ReviewPalm oil, poster child for globalisation’s wrongs, and its part in forest destruction, modern slavery and the obesity epidemic
- How can cultivating a seemingly benign commodity, present in half the food Americans eat, be responsible for so many ills, Jocelyn Zuckerman asks in Planet Palm
- She traces its roots in ruthless colonialism and growth at the hands of rapacious multinationals, and asks if Covid-19 has awoken us to its pernicious effects
Planet Palm by Jocelyn C. Zuckerman, pub. The New Press
The first time my mind turned to the problem of palm oil was during the summer of 2015, when international headlines described a greasy, black cloud improbably covering much of Southeast Asia. Billowing, acrid smoke from Indonesian wildfires cloaked the region, choking cities and people from Sumatra to Singapore, up the Malaysian peninsula as far north as southern Thailand.

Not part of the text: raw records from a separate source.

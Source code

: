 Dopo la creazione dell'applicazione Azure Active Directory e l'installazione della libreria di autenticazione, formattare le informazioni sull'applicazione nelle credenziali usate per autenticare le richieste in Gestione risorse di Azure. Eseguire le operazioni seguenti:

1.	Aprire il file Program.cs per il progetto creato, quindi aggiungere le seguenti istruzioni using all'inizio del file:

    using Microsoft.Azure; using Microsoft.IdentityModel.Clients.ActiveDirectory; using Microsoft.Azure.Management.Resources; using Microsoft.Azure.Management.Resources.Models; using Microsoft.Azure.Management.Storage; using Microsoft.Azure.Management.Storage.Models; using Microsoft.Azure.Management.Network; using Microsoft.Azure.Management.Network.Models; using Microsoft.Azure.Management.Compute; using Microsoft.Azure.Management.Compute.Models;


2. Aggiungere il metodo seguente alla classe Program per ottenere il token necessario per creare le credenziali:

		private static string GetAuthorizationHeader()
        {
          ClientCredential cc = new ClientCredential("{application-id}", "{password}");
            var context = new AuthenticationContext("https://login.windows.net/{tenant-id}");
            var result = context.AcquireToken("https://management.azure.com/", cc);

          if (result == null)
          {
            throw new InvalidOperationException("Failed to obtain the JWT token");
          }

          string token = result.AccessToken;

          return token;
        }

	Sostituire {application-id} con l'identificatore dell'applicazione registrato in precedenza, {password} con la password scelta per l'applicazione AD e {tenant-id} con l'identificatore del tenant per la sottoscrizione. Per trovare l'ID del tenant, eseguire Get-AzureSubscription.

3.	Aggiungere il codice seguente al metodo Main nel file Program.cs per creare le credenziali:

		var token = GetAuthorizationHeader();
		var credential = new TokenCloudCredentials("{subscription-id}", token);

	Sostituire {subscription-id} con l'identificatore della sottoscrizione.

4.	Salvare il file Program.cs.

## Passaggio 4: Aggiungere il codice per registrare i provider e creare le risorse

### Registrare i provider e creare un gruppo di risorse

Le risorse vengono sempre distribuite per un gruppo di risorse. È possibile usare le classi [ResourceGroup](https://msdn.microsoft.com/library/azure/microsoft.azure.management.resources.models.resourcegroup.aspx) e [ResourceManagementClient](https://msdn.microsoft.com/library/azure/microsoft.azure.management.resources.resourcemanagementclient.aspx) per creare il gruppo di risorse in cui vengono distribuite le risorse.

The infernos swallowed more than 2.6 million hectares of jungle and other land – an area more than 20 times the area of Hong Kong – obliterating habitat for orangutans and other endangered wildlife and spewing tonnes of greenhouse gases into the sky. An arid El Niño fed and fanned the flames, but the disaster’s origin had none of the same natural innocence: most of the fires, it turns out, were lit by oil palm farmers turning wilderness into palm groves.
The story of how a commodity as seemingly benign as vegetable oil could cause such a world-altering conflagration – and several other evils besides – is at the heart of Planet Palm: How Palm Oil Ended Up in Everything – And Endangered the World, by award-winning American food journalist Jocelyn Zuckerman. The book, a product of years of research and incorporating material from some of the author’s earlier reporting, offers a mostly clear-eyed view of a food-industry darling gone wrong.
On a planet still reeling from the malignant worldwide reach of Covid-19, the book’s critical look at some of the worst shortcomings of globalisation is sure to find a sympathetic audience.
Palm oil, explains the author, is now one of the globe’s most common foodstuffs, present in about half of all products in American grocery stores and accounting for a third of total vegetable-oil consumption around the world. Its production has more than doubled in just the past 15 years, and oil palm plantations – mostly carved from wildlife-rich forests in Indonesia and Malaysia – now cover an area larger than Cambodia. Altogether, people now plough through 72 million tonnes of the stuff each year – about 9kg of palm oil per human – supporting a US$65 billion-a-year industry.
As Zuckerman describes it, palm oil is big business, and seems to have traded its ruthless colonial past for a rapacious multinational present. The author travels, both literally and figuratively, to the industry’s origin in the Niger Delta where, at the beginning of the previous century, British soap maker William Lever exploited West African tribesmen and their native oil palm tree to build Unilever, one of the world’s leading producers of food and consumer goods.
She recounts how the growing popularity of palm oil in everything from margarine to soap to biofuel inspired Indonesia and Malaysia to cultivate the African tree as a key pillar to their economies.
Zuckerman’s main interests, however, are the terrible costs of that success. She documents these in successive chapters. While the bloodstained imperial past of palm oil is no surprise (given the industry’s West African origins), her descriptions of present-day labour abuse, union-busting violence and even slavery are staggering. She describes the health crises – obesity, diabetes and heart disease – now sweeping India and other developing nations that increasingly use palm oil to make deep-fried snacks and processed food.
She visits Sumatra, where the cancer-like spread of palm plantations is destroying some of the planet’s richest biodiversity hotspots. The burning of forests to make way for palm groves incinerates layers of carbon-storing peat along the way. The 2015 fires alone are thought to have added, in two months, the greenhouse-gas equivalent of all of Canada’s emissions for a year.
Meanwhile, as a few food companies, grocery chains and civil society groups grow wise to the problem, the palm oil business has circled its wagons and launched vigorous counter-attacks. A 2019 World Health Organisation report compared these tactics to those used by the dark forces of tobacco and alcohol businesses.
As a portrait of the industry, Palm Planet reads like the unveiling of Dorian Gray’s picture; the ugly image gets uglier. Zuckerman, however, remains hopeful. She describes the positive results of pressure by groups such as the Rainforest Action Network on the industry. She is optimistic that the tragedy of Covid-19, in particular, has turned scrutiny on the links between forest loss and the resulting human-wildlife contact responsible for animal diseases jumping to people.
“The pandemic reminds us with each slowly passing month,” she writes, “just how colossally we’ve screwed up our relationship with the natural world.”
Zuckerman’s book is a timely call to heed that reminder and to finally set right screw-ups such as the palm oil industry.